→ TASK PROMPT: Show every line from the data below that includes "COUNTER".

[Source data]
_____
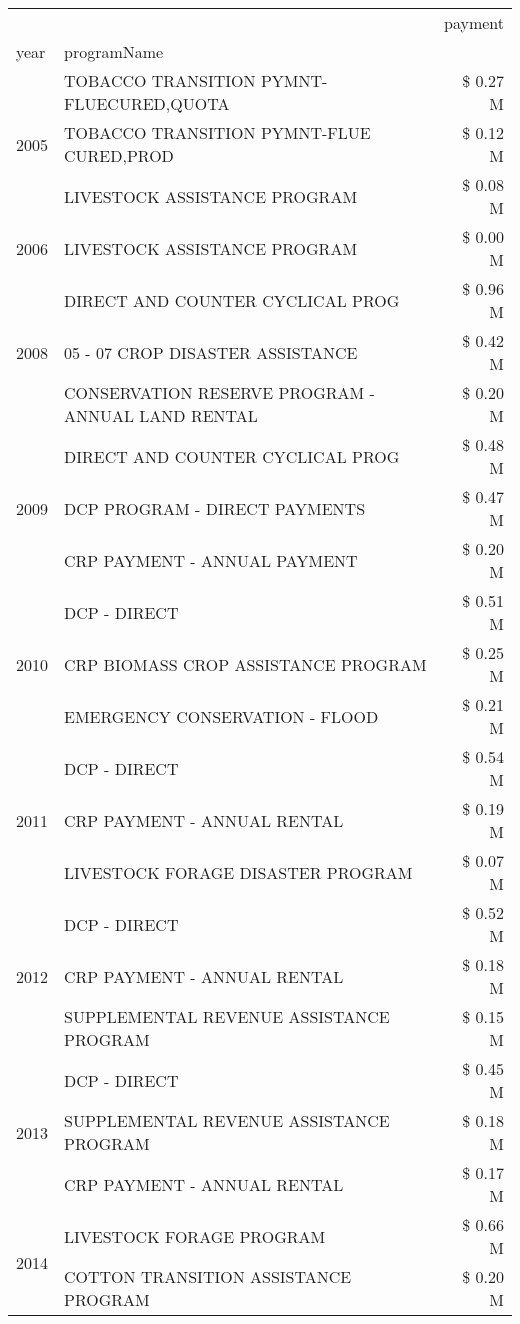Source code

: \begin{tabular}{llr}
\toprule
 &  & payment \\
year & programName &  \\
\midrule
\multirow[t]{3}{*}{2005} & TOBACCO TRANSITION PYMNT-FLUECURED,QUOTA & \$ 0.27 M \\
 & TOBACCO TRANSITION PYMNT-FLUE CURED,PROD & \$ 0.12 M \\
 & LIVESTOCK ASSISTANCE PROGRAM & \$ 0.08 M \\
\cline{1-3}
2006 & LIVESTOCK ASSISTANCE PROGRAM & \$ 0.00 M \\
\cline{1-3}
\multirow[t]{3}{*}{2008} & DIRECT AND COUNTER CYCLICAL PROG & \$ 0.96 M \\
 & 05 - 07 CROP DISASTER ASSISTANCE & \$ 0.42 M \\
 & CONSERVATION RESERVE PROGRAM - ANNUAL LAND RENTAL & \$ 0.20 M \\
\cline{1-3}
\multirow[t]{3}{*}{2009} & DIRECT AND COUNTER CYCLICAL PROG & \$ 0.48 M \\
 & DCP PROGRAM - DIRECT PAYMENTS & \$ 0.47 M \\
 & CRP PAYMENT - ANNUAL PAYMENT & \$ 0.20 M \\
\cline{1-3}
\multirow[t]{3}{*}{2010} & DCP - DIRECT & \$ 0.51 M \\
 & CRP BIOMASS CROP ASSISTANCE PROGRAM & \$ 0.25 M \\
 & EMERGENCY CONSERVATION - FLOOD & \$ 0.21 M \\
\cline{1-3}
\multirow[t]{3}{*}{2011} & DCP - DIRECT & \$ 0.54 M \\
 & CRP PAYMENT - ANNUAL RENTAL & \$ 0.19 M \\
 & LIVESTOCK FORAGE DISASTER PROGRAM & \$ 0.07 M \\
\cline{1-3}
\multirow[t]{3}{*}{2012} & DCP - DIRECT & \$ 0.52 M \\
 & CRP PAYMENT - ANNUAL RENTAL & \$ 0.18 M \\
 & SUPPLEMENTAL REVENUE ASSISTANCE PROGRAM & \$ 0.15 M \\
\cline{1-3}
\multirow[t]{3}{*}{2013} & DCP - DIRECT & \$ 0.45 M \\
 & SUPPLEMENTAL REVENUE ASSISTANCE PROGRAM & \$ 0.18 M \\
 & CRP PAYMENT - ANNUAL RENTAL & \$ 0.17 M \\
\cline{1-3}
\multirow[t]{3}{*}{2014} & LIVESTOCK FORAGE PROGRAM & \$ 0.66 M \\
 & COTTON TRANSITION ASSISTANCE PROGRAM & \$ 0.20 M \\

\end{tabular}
_____
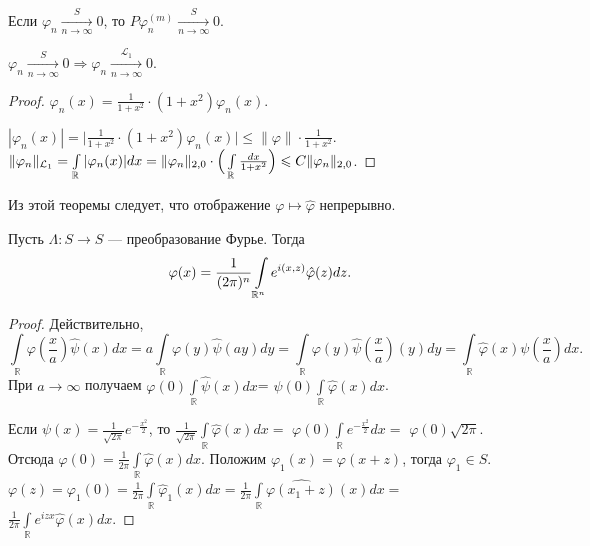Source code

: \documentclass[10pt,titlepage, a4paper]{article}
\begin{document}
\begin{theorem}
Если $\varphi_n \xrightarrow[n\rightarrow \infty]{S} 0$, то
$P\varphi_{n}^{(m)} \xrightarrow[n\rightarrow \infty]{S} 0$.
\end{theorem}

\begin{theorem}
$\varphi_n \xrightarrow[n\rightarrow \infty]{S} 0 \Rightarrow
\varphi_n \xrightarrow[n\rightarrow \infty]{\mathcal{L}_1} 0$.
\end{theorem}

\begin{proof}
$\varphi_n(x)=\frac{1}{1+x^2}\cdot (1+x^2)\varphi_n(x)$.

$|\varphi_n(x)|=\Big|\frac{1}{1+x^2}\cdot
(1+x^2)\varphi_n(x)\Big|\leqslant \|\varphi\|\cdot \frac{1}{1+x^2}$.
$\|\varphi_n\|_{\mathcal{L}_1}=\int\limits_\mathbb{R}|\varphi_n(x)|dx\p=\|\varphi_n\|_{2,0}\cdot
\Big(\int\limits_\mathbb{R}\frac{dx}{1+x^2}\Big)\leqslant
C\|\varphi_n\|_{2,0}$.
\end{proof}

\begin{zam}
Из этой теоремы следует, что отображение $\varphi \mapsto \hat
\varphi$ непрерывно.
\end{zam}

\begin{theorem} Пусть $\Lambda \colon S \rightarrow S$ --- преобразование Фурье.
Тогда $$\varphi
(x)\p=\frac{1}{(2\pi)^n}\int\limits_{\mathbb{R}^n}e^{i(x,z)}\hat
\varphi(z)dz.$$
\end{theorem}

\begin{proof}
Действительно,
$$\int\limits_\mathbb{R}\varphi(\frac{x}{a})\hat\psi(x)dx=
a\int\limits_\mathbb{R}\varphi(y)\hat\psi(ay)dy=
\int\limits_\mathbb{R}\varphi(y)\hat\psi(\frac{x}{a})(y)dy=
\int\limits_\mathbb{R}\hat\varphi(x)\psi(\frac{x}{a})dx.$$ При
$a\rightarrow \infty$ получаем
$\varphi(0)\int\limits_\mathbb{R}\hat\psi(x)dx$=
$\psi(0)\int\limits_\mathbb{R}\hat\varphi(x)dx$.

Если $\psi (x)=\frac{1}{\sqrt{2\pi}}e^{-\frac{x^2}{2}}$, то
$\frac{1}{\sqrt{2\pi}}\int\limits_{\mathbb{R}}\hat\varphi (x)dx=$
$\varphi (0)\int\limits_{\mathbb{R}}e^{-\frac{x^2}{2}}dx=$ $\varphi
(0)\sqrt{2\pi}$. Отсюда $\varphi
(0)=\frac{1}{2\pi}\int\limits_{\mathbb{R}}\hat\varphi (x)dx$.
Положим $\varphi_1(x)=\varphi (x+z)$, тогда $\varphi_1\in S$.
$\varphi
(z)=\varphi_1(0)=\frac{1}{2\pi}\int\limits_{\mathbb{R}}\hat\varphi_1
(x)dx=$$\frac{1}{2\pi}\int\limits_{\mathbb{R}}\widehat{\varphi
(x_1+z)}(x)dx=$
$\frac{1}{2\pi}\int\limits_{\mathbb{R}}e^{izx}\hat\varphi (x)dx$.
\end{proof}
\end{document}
_____
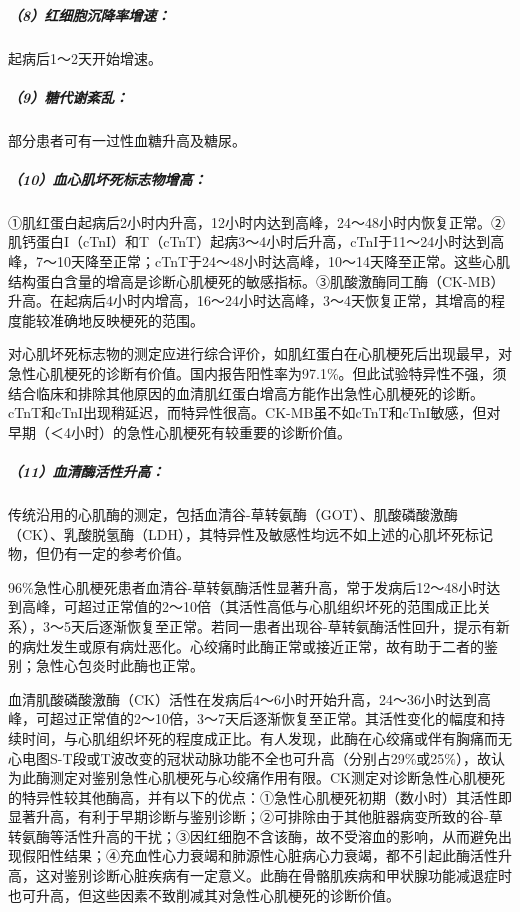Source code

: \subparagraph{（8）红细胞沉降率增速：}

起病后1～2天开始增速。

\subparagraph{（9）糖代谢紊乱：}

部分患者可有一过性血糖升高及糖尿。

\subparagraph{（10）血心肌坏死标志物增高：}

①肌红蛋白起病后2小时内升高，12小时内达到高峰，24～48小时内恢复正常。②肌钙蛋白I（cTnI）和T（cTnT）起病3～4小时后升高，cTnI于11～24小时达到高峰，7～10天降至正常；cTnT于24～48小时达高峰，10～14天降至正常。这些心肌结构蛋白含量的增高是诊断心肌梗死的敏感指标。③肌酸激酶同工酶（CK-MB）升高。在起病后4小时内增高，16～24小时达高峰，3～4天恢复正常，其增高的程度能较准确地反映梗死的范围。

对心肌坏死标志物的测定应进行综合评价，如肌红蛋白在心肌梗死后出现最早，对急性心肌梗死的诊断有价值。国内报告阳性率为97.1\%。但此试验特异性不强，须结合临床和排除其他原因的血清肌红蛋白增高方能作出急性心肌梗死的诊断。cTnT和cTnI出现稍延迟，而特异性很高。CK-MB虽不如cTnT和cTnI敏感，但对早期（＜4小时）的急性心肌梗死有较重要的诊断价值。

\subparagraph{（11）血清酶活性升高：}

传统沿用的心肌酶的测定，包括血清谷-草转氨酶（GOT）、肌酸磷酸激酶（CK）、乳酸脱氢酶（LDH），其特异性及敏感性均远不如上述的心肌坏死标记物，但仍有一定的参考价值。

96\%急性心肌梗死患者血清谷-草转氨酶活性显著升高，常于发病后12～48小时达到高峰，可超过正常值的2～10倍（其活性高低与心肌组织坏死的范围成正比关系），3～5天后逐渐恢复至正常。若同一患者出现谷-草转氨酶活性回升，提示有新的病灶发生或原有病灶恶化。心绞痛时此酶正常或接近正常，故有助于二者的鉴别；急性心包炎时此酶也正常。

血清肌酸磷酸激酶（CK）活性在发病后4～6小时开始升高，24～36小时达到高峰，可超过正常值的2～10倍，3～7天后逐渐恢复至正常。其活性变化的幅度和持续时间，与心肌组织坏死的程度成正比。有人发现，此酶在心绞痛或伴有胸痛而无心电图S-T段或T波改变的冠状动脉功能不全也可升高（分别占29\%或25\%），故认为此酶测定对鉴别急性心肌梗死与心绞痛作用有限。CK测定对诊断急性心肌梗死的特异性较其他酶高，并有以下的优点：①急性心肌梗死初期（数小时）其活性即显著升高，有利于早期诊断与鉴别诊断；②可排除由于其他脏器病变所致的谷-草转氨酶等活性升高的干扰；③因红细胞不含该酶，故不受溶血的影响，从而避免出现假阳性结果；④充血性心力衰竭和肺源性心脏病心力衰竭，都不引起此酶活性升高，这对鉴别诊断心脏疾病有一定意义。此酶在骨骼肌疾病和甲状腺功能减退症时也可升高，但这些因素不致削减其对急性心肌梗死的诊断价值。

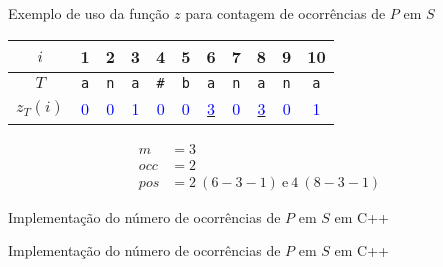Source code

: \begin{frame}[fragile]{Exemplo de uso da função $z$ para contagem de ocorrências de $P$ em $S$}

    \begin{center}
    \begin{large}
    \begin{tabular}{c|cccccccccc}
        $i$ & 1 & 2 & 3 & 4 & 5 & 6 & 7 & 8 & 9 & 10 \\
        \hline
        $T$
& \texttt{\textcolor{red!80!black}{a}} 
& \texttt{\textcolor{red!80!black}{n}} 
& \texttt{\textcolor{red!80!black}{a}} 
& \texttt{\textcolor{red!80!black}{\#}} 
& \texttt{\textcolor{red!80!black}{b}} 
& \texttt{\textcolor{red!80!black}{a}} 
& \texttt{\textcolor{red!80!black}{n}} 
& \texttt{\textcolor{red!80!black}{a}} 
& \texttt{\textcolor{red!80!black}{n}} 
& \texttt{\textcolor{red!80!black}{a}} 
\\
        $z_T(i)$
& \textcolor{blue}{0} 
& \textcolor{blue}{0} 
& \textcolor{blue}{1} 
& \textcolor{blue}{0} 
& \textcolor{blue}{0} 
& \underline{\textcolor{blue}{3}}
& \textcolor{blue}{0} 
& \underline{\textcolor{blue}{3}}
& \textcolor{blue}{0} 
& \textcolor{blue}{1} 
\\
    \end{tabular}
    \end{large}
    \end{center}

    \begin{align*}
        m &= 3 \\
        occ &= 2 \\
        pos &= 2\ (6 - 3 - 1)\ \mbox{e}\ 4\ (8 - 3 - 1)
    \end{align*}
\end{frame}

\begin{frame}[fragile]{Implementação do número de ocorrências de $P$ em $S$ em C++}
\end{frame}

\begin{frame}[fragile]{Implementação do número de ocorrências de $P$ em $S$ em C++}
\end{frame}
_____
→ SOLUTION TO THIS EXERCISE:
\multirow[t]{3}{*}{2008} & DIRECT AND COUNTER CYCLICAL PROG & \$ 0.96 M \\
\multirow[t]{3}{*}{2009} & DIRECT AND COUNTER CYCLICAL PROG & \$ 0.48 M \\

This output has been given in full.